### [YOUR TASK]
Out of the data below, copy every line with the string "begin".

### [MATERIALS PROVIDED]

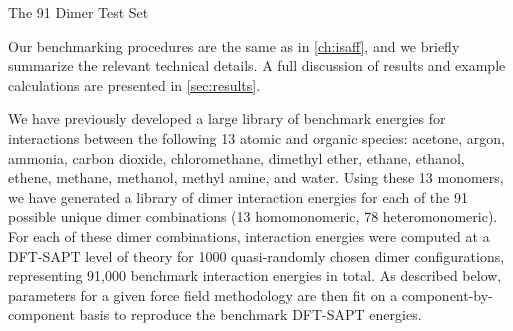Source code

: \begin{subsection}{The 91 Dimer Test Set}

Our benchmarking procedures
are the same as in \cref{ch:isaff},\cite{VanVleet2016}
and we briefly summarize the relevant technical details. A full discussion of
results and example calculations are presented in \cref{sec:results}.

We have previously developed a large library of benchmark energies
for interactions between the following 13 atomic and organic species: acetone, argon, ammonia, carbon dioxide,
chloromethane, dimethyl ether, ethane, ethanol, ethene, methane, methanol,
methyl amine, and water. Using these 13 monomers, we have generated a library of dimer interaction
energies for each of the 91 possible unique dimer combinations (13 homomonomeric, 78
heteromonomeric). For each of these dimer combinations, interaction energies were
computed at a DFT-SAPT
\cite{Misquitta2002,Misquitta2003,Misquitta2005,Heßelmann2005a,Podeszwa2006a,Heßelmann2002,Heßelmann2003,Heßelmann2002a,Jansen2001}
level of theory for 1000 quasi-randomly chosen dimer configurations,
representing 91,000 benchmark interaction energies in total. 
As described below, parameters for a given force field methodology are then
fit on a component-by-component basis to reproduce the benchmark DFT-SAPT energies. 

\end{subsection}
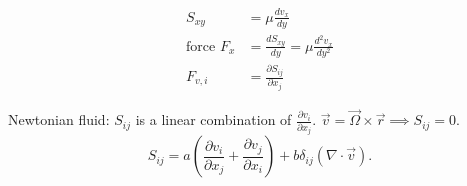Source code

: \documentclass[11pt,a4]{article}
\newcommand{\pardiff}[2]{\frac{\partial #1}{\partial #2}}
\begin{document}
\begin{align*}
	S_{xy} &= \mu \frac{dv_x}{dy} \\
	\text{force } F_x &= \frac{d S_{xy}}{dy} = \mu \frac{d^2 v_x}{dy^2} \\
	F_{v,i} &= \pardiff{S_{ij}}{x_j}
\end{align*}

Newtonian fluid: $S_{ij}$ is a linear combination of $\pardiff{v_i}{x_j}$. $\vec v = \vec \Omega \times \vec r \implies S_{ij} = 0$.
$$
	S_{ij} = a \left( \pardiff{v_i}{x_j} + \pardiff{v_j}{x_i} \right) + b \delta_{ij}(\nabla \cdot \vec v).
$$
\end{document}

### [YOUR SOLUTION]
: \begin{subsection}{The 91 Dimer Test Set}
\begin{document}
\begin{align*}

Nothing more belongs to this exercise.